There were positive things to think about, like... maybe the public school might be better and they will help our son learn to read - he had some learning disabilities like I had. Our daughter was in ballet, and my son and daughter did gymnastics, and loved their science classes, were playing music and had lots of friends that came over to put on stage make-up, costumes, and do plays for us and anyone who wanted to watch. Over there, we could fish together. Over there...

My husband and children left first for the new giant house... leaving me to get the Californian house ready for the renters - I refused to sell it. I sent all the cats, rabbits, chickens, geese, finches, tortoises ahead in carrying cases on the "red eye." When my husband and the kids went to the Dayton airport to pick up the pets, the guy on the tarmac said, "HELLO NOAH!"

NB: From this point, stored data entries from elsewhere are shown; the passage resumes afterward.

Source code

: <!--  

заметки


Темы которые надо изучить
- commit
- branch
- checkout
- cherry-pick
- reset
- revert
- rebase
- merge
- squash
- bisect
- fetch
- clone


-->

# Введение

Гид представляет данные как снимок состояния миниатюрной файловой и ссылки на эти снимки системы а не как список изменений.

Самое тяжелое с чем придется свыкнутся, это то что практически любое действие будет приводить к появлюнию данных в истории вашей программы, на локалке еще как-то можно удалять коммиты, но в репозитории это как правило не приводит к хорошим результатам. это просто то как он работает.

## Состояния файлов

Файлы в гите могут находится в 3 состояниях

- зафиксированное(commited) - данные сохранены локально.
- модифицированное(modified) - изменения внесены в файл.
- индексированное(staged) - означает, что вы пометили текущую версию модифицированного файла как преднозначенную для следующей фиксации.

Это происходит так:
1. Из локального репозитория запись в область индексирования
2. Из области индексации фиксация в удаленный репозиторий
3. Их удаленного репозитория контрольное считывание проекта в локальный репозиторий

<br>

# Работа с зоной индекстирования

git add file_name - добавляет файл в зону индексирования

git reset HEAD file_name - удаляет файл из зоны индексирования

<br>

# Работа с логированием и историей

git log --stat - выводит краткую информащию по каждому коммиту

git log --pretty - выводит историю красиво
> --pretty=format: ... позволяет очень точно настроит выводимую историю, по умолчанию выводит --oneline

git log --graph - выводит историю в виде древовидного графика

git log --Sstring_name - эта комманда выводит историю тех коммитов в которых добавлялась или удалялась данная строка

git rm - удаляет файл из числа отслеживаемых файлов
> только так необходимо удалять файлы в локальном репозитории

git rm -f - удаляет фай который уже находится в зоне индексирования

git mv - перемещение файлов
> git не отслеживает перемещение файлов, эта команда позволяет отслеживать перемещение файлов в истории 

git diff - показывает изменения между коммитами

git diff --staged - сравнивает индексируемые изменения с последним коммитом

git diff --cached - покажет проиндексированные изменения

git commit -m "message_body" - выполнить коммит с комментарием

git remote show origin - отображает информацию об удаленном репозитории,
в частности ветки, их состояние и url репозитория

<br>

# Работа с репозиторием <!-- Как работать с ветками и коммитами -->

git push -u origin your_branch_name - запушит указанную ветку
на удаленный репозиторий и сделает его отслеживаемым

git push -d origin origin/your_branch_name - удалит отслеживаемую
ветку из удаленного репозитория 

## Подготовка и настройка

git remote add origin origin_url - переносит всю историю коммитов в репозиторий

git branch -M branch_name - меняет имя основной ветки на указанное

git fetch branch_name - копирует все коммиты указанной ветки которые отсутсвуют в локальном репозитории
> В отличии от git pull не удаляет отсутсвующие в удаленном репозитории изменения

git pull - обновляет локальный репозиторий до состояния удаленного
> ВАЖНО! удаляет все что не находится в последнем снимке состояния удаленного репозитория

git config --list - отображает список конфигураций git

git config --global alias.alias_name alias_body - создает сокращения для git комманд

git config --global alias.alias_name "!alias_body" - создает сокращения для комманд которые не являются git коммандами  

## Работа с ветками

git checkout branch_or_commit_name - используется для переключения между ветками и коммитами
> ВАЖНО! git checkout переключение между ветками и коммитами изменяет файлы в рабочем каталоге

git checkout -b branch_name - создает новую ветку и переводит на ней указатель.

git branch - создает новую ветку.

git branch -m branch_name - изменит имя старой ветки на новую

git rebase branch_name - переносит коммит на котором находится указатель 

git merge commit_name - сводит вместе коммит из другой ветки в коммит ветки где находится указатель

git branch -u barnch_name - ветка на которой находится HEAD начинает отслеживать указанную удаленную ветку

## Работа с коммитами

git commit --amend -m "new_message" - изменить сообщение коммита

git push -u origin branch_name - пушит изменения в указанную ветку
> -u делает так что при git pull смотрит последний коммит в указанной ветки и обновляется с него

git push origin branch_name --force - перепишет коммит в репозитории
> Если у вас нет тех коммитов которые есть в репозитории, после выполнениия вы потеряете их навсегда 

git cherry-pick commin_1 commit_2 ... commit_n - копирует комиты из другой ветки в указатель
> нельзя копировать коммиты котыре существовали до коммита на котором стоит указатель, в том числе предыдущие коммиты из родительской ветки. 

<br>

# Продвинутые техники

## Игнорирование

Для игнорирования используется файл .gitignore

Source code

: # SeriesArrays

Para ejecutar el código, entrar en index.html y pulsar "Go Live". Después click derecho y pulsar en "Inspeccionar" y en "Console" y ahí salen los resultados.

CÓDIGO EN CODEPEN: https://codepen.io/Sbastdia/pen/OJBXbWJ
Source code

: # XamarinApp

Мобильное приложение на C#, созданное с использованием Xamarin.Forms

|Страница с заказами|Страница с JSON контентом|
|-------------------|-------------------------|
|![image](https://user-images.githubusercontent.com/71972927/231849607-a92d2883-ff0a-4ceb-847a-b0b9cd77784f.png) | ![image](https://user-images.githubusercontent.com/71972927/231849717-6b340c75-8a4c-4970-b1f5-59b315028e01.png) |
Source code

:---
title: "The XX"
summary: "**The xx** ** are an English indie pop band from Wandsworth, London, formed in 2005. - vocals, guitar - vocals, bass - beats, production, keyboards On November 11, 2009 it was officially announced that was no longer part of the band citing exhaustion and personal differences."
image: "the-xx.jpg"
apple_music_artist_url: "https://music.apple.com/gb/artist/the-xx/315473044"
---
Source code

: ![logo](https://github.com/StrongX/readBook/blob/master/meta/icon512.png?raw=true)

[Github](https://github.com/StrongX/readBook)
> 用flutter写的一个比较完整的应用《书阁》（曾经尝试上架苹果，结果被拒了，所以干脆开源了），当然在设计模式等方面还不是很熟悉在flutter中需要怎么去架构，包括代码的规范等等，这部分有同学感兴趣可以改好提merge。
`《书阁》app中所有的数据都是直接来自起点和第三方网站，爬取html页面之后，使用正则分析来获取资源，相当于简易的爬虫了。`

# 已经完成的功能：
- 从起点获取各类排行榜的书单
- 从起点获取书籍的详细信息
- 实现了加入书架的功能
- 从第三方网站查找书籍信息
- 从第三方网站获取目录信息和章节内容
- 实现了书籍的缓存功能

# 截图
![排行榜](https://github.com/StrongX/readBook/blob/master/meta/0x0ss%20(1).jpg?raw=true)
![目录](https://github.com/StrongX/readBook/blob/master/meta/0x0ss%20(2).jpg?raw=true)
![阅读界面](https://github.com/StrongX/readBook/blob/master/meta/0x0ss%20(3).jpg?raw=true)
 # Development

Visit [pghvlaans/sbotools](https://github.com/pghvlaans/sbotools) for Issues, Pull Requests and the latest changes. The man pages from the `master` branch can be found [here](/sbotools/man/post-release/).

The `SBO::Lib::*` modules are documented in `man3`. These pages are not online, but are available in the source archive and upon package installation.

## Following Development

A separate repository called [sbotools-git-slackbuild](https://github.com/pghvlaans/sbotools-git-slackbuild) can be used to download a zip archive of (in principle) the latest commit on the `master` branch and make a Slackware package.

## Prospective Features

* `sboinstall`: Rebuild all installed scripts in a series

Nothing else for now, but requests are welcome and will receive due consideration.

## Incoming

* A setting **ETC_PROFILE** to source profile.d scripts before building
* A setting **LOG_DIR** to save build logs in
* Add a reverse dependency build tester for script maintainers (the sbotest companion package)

Then, when the house was painted, a new roof was put on, sprinklers and a gardener to take care of my garden ... I said good bye to my grandparents and my mother. I turned and left on the airplane. And, when I got to Ohio, I tried so hard to be positive.

But, I painted California. The desert.



My little Californian desert tortoise died in the first few weeks living in Ohio, after eating a balloon that had lost its helium, from some party. I rushed him to the Cincinnati Zoo veterinarian who knew more about reptiles then the vets in Dayton. The little tortoise passed away on route.

My daughter loved snakes and the cleaning lady didn't. The snakes seemed to always die so soon. My son loved going to the desert with his school in Pasadena. After I finished this painting, I gave this picture to my husband for his big office. His secretary had a gold frame put on it to match the other pictures in the building. When we divorced, he gave the picture back to me.


In winter, the flies and beetles that got into the house, would somehow manage to get up to the 'ballroom' on the third floor, and die trying to get out of the house through the locked windows. The window sills were always filled with dead insects.

Most of the people I met through NCR were women (wives) who were expressly lonely - almost pathologically. One lady across the street told me at one of neighborhood get togethers, that she, "loved the color I painted my bedroom!" The master bedroom was on the second story and from her house, we were across the street and two doors down, through the trees.... I had never invited her or anyone from her family inside my house ... Another year she warned me that she could hear what everyone said when we left the windows open in summer.... We lived on an acre parcel! And set back from the street! The CEOs wife, who was when I met first her, found her to be a stout soul of competence - someone you could look to in any circumstance. She said one day in a proud sort of way, that when her kids were in school she would lock herself up in the attic to drink all day... and the kids and their friends would not see her.

What kind of a place was this? An enclave of wealthy corporation drones living in fancy houses. Fancy houses. Fancy houses by the score. Marching, marching eating, scouring, sucking....the gray of the sky. matched the gray of the skeleton trees, which matched the gray pallor of everyone's faces, which matched the gray that was building inside of me.

Here - OHIO!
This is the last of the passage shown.